#### [Work order]
Output every record verbatim, and omit each picture.

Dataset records
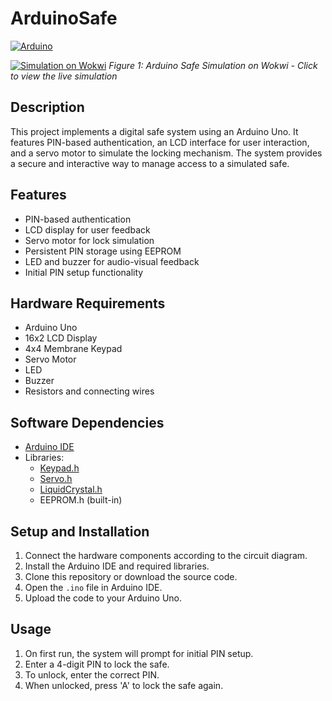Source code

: 
# ArduinoSafe
[![Arduino](https://img.shields.io/badge/-Arduino-00979D?style=for-the-badge&logo=Arduino&logoColor=white)](https://www.arduino.cc/)

[![Simulation on Wokwi](https://github.com/MG-Osman/ArduinoSafe/assets/58115228/f65196db-68e2-4ef5-9a8e-ffb34c9bc546)]([https://wokwi.com/projects/382086358098834433](https://wokwi.com/projects/402300394862997505))
*Figure 1: Arduino Safe Simulation on Wokwi - Click to view the live simulation*

## Description

This project implements a digital safe system using an Arduino Uno. It features PIN-based authentication, an LCD interface for user interaction, and a servo motor to simulate the locking mechanism. The system provides a secure and interactive way to manage access to a simulated safe.

## Features

- PIN-based authentication
- LCD display for user feedback
- Servo motor for lock simulation
- Persistent PIN storage using EEPROM
- LED and buzzer for audio-visual feedback
- Initial PIN setup functionality

## Hardware Requirements

- Arduino Uno
- 16x2 LCD Display
- 4x4 Membrane Keypad
- Servo Motor
- LED
- Buzzer
- Resistors and connecting wires

## Software Dependencies

- [Arduino IDE](https://www.arduino.cc/en/software)
- Libraries:
  - [Keypad.h](https://playground.arduino.cc/Code/Keypad/)
  - [Servo.h](https://www.arduino.cc/reference/en/libraries/servo/)
  - [LiquidCrystal.h](https://www.arduino.cc/en/Reference/LiquidCrystal)
  - EEPROM.h (built-in)

## Setup and Installation

1. Connect the hardware components according to the circuit diagram.
2. Install the Arduino IDE and required libraries.
3. Clone this repository or download the source code.
4. Open the `.ino` file in Arduino IDE.
5. Upload the code to your Arduino Uno.

## Usage

1. On first run, the system will prompt for initial PIN setup.
2. Enter a 4-digit PIN to lock the safe.
3. To unlock, enter the correct PIN.
4. When unlocked, press 'A' to lock the safe again.

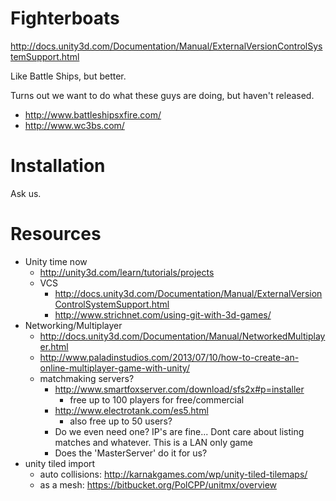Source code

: Fighterboats
============
http://docs.unity3d.com/Documentation/Manual/ExternalVersionControlSystemSupport.html

Like Battle Ships, but better.

Turns out we want to do what these guys are doing, but haven't released.
* http://www.battleshipsxfire.com/
* http://www.wc3bs.com/


Installation
============
Ask us.

Resources
=========
* Unity time now
    * http://unity3d.com/learn/tutorials/projects
    * VCS
        * http://docs.unity3d.com/Documentation/Manual/ExternalVersionControlSystemSupport.html
        * http://www.strichnet.com/using-git-with-3d-games/
* Networking/Multiplayer
    * http://docs.unity3d.com/Documentation/Manual/NetworkedMultiplayer.html
    * http://www.paladinstudios.com/2013/07/10/how-to-create-an-online-multiplayer-game-with-unity/
    * matchmaking servers?
        * http://www.smartfoxserver.com/download/sfs2x#p=installer
            * free up to 100 players for free/commercial
        * http://www.electrotank.com/es5.html
            * also free up to 50 users?
        * Do we even need one? IP's are fine... Dont care about listing matches and whatever. This is a LAN only game
        * Does the 'MasterServer' do it for us?
* unity tiled import
    * auto collisions: http://karnakgames.com/wp/unity-tiled-tilemaps/
    * as a mesh: https://bitbucket.org/PolCPP/unitmx/overview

#### [Expected answer]
Source code

: 
# ArduinoSafe
[![Arduino](https://img.shields.io/badge/-Arduino-00979D?style=for-the-badge&logo=Arduino&logoColor=white)](https://www.arduino.cc/)

[![Simulation on Wokwi](https://github.com/MG-Osman/ArduinoSafe/assets/58115228/f65196db-68e2-4ef5-9a8e-ffb34c9bc546)]([https://wokwi.com/projects/382086358098834433](https://wokwi.com/projects/402300394862997505))
*Figure 1: Arduino Safe Simulation on Wokwi - Click to view the live simulation*

## Description

This project implements a digital safe system using an Arduino Uno. It features PIN-based authentication, an LCD interface for user interaction, and a servo motor to simulate the locking mechanism. The system provides a secure and interactive way to manage access to a simulated safe.

## Features

- PIN-based authentication
- LCD display for user feedback
- Servo motor for lock simulation
- Persistent PIN storage using EEPROM
- LED and buzzer for audio-visual feedback
- Initial PIN setup functionality

## Hardware Requirements

- Arduino Uno
- 16x2 LCD Display
- 4x4 Membrane Keypad
- Servo Motor
- LED
- Buzzer
- Resistors and connecting wires

## Software Dependencies

- [Arduino IDE](https://www.arduino.cc/en/software)
- Libraries:
  - [Keypad.h](https://playground.arduino.cc/Code/Keypad/)
  - [Servo.h](https://www.arduino.cc/reference/en/libraries/servo/)
  - [LiquidCrystal.h](https://www.arduino.cc/en/Reference/LiquidCrystal)
  - EEPROM.h (built-in)

## Setup and Installation

1. Connect the hardware components according to the circuit diagram.
2. Install the Arduino IDE and required libraries.
3. Clone this repository or download the source code.
4. Open the `.ino` file in Arduino IDE.
5. Upload the code to your Arduino Uno.

## Usage

1. On first run, the system will prompt for initial PIN setup.
2. Enter a 4-digit PIN to lock the safe.
3. To unlock, enter the correct PIN.
4. When unlocked, press 'A' to lock the safe again.

Source code

: Fighterboats
============
http://docs.unity3d.com/Documentation/Manual/ExternalVersionControlSystemSupport.html

Like Battle Ships, but better.

Turns out we want to do what these guys are doing, but haven't released.
* http://www.battleshipsxfire.com/
* http://www.wc3bs.com/


Installation
============
Ask us.

Resources
=========
* Unity time now
    * http://unity3d.com/learn/tutorials/projects
    * VCS
        * http://docs.unity3d.com/Documentation/Manual/ExternalVersionControlSystemSupport.html
        * http://www.strichnet.com/using-git-with-3d-games/
* Networking/Multiplayer
    * http://docs.unity3d.com/Documentation/Manual/NetworkedMultiplayer.html
    * http://www.paladinstudios.com/2013/07/10/how-to-create-an-online-multiplayer-game-with-unity/
    * matchmaking servers?
        * http://www.smartfoxserver.com/download/sfs2x#p=installer
            * free up to 100 players for free/commercial
        * http://www.electrotank.com/es5.html
            * also free up to 50 users?
        * Do we even need one? IP's are fine... Dont care about listing matches and whatever. This is a LAN only game
        * Does the 'MasterServer' do it for us?
* unity tiled import
    * auto collisions: http://karnakgames.com/wp/unity-tiled-tilemaps/
    * as a mesh: https://bitbucket.org/PolCPP/unitmx/overview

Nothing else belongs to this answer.